Step 2: Generate Enrichment Map with GREAT Output¶
- Open Cytoscape
- Click on Apps / Enrichment Maps / Load Enrichment Results
- Make sure the Analysis Type is set to DAVID/BiNGO/GREAT
- Please select the following files by clicking on the respective (…) button and selecting
the file in the Dialog:
- NO GMT file is required for GREAT Analysis
- Dataset 1 / Expression:
- Dataset 1 / Enrichments:
- Tune Parameters
- P-value cut-off 0.001
- Q-value cut-off 0.05
- Jaccard coefficient cut-off 0.25
- Build Enrichment Map
Step 3: Filtering GREAT results¶
- Once the network starts to build a dialog will pop up asking you how you would
like to filter the GREAT results.

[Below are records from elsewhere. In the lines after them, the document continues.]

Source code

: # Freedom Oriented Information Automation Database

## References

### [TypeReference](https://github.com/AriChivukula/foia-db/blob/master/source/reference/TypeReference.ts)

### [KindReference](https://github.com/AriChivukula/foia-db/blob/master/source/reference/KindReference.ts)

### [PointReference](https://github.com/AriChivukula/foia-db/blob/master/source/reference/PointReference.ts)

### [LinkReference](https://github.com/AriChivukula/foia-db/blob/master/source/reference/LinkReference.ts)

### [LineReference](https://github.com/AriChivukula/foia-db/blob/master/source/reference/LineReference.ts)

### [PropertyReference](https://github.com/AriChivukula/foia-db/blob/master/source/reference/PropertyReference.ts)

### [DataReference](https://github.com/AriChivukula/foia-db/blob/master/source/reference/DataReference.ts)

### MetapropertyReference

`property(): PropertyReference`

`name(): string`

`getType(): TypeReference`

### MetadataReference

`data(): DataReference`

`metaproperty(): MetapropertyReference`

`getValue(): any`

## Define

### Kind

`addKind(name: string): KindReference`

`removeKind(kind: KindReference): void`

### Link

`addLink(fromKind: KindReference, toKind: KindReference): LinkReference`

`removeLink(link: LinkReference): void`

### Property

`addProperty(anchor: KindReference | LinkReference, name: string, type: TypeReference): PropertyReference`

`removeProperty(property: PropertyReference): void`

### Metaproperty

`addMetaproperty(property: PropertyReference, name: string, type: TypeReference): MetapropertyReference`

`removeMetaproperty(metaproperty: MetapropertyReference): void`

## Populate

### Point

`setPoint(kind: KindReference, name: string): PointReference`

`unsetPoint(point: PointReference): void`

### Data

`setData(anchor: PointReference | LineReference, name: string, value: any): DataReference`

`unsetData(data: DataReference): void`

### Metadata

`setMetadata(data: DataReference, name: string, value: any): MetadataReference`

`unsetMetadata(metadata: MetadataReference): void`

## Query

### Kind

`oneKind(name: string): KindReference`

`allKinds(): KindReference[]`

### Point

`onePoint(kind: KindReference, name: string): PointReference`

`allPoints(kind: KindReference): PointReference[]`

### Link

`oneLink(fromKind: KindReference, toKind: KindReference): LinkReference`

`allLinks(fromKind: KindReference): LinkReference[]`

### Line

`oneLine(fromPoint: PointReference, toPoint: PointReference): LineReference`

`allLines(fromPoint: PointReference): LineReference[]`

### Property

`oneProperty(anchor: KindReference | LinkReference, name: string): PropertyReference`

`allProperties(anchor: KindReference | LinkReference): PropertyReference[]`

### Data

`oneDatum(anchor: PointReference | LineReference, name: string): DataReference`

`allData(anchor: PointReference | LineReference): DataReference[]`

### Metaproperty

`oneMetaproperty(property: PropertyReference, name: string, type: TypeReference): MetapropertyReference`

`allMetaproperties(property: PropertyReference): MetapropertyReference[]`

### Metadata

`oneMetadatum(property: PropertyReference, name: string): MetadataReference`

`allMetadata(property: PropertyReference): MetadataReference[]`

There are four options:
- Use Hypergeometric test p-values and FDR only –> Hypergeometric
- Use Binomial test p-values and FDR only. –> Binomial
- Use both hypergeometric and binomial test p-values and FDR. Enrichment result must pass threshold for both tests. –> Both
- Enrichment result must pass one of the above tests to be included in the results –> Either
- Select Both
Step 4: Examining Results¶
- Node (inner circle) size corresponds to the number of genes in dataset 1 within the geneset
- Colour of the node (inner circle) corresponds to the significance of the geneset for dataset 1.
- Edge size corresponds to the number of genes that overlap between the two connected genesets.